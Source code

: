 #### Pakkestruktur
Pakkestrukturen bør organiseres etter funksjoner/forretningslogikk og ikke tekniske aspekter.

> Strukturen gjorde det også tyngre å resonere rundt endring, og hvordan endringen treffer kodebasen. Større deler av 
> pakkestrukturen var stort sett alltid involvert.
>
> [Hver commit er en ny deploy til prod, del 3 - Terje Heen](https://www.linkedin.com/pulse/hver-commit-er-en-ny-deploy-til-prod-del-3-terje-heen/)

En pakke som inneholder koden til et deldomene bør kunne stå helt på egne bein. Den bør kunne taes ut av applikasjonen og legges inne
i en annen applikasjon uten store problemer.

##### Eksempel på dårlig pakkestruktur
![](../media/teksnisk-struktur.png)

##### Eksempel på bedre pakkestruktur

= = = =

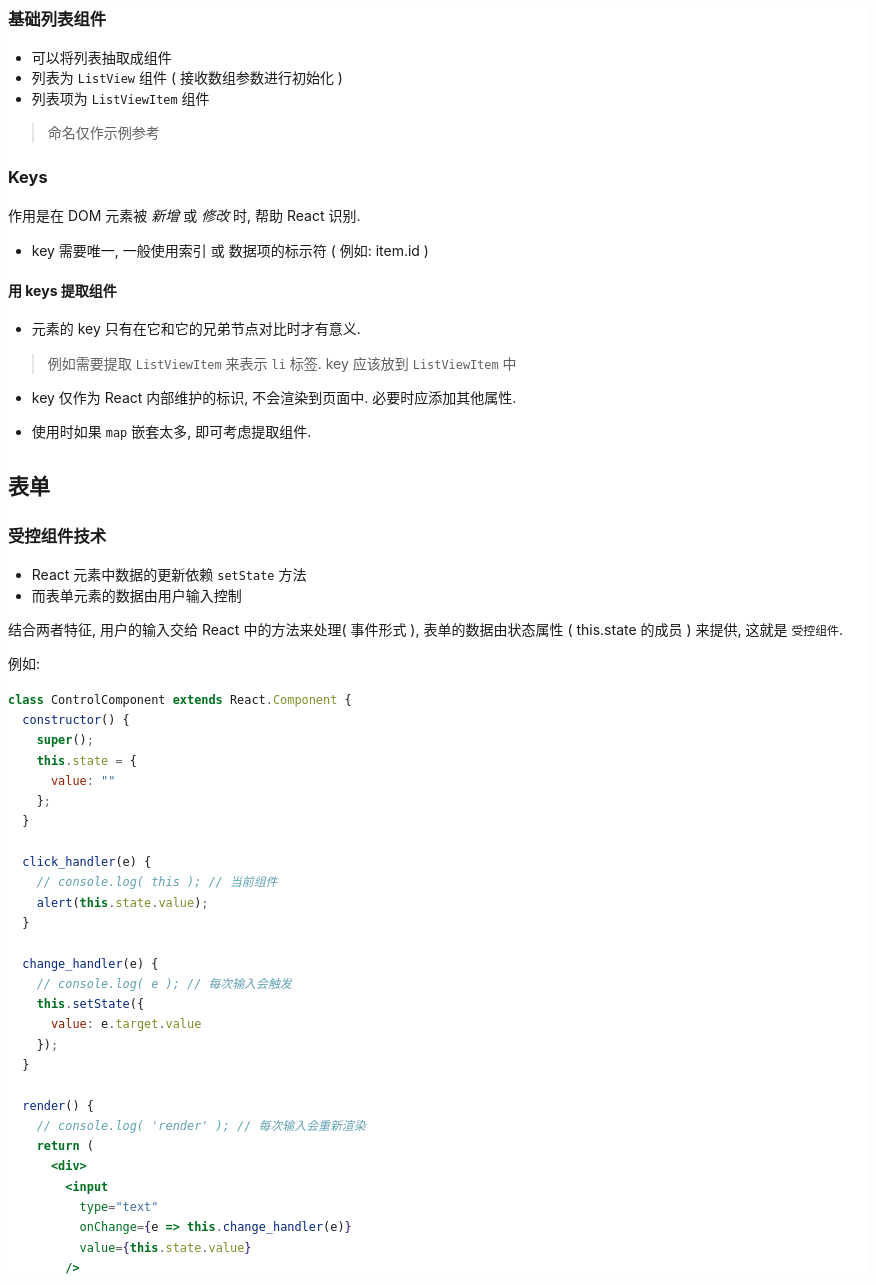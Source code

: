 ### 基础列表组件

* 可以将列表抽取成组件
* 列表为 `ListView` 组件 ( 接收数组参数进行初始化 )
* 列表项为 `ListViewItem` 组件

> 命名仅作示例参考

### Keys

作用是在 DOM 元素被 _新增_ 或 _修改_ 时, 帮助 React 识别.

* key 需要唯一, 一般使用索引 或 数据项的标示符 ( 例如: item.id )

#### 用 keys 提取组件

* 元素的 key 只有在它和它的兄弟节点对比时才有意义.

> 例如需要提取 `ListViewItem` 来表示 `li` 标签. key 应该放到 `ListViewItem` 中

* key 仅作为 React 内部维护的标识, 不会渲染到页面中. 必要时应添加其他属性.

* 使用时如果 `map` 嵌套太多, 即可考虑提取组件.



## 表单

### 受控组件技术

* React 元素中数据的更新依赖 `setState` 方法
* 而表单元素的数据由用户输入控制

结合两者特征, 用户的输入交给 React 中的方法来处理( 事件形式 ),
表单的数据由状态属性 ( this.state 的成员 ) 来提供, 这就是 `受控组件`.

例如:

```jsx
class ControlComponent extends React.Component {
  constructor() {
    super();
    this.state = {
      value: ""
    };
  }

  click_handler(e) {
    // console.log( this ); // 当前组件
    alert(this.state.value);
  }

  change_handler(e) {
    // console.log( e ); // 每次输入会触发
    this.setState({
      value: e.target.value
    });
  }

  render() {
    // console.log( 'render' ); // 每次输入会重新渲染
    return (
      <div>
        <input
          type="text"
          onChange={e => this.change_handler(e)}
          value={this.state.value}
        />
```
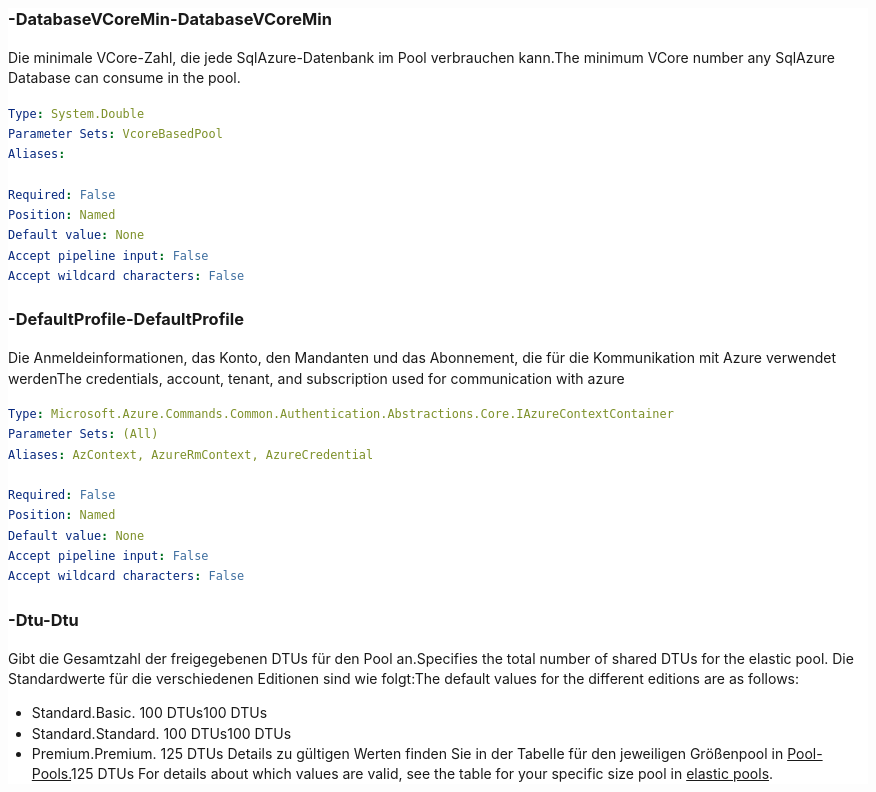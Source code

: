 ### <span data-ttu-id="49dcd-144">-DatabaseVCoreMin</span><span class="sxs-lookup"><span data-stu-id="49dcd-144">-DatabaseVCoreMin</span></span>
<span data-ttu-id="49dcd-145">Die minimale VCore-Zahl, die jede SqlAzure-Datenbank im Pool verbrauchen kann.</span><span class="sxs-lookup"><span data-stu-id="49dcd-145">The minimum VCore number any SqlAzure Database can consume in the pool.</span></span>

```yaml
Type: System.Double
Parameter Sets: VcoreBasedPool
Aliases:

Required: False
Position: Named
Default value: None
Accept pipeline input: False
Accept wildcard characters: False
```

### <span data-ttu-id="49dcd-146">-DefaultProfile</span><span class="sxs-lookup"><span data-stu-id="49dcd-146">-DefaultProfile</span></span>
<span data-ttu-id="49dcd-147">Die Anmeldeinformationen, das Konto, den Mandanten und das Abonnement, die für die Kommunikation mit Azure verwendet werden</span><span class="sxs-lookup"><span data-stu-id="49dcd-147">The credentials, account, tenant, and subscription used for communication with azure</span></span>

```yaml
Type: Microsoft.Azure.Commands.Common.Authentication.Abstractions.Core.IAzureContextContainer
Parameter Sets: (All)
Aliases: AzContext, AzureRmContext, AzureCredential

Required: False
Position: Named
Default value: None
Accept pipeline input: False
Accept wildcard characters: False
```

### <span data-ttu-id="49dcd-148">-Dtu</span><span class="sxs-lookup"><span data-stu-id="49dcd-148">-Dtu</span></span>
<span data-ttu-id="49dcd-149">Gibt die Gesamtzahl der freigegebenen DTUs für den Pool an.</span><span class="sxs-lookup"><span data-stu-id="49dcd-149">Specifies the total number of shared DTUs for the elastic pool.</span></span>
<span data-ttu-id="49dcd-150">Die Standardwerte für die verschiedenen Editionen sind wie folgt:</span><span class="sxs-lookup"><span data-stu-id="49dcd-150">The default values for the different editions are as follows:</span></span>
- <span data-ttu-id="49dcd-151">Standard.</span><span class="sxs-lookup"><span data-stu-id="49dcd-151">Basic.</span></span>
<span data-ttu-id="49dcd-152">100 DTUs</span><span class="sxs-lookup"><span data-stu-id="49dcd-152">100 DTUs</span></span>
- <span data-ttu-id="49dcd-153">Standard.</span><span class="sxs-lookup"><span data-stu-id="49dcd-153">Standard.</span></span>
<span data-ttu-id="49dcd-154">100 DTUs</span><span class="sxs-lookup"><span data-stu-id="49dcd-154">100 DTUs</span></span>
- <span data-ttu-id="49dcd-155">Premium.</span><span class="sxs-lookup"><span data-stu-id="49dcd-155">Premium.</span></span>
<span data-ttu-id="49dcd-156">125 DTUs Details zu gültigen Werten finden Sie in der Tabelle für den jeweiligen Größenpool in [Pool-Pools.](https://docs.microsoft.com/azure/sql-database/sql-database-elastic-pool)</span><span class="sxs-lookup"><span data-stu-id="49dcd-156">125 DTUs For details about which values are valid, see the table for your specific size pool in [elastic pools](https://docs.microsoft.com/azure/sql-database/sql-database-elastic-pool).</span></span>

= = = =

__What the exercise asks__: In the listing above, find each line with the word "Aliases" and return it.

__Output of the exercise__:
Aliases:
Aliases: AzContext, AzureRmContext, AzureCredential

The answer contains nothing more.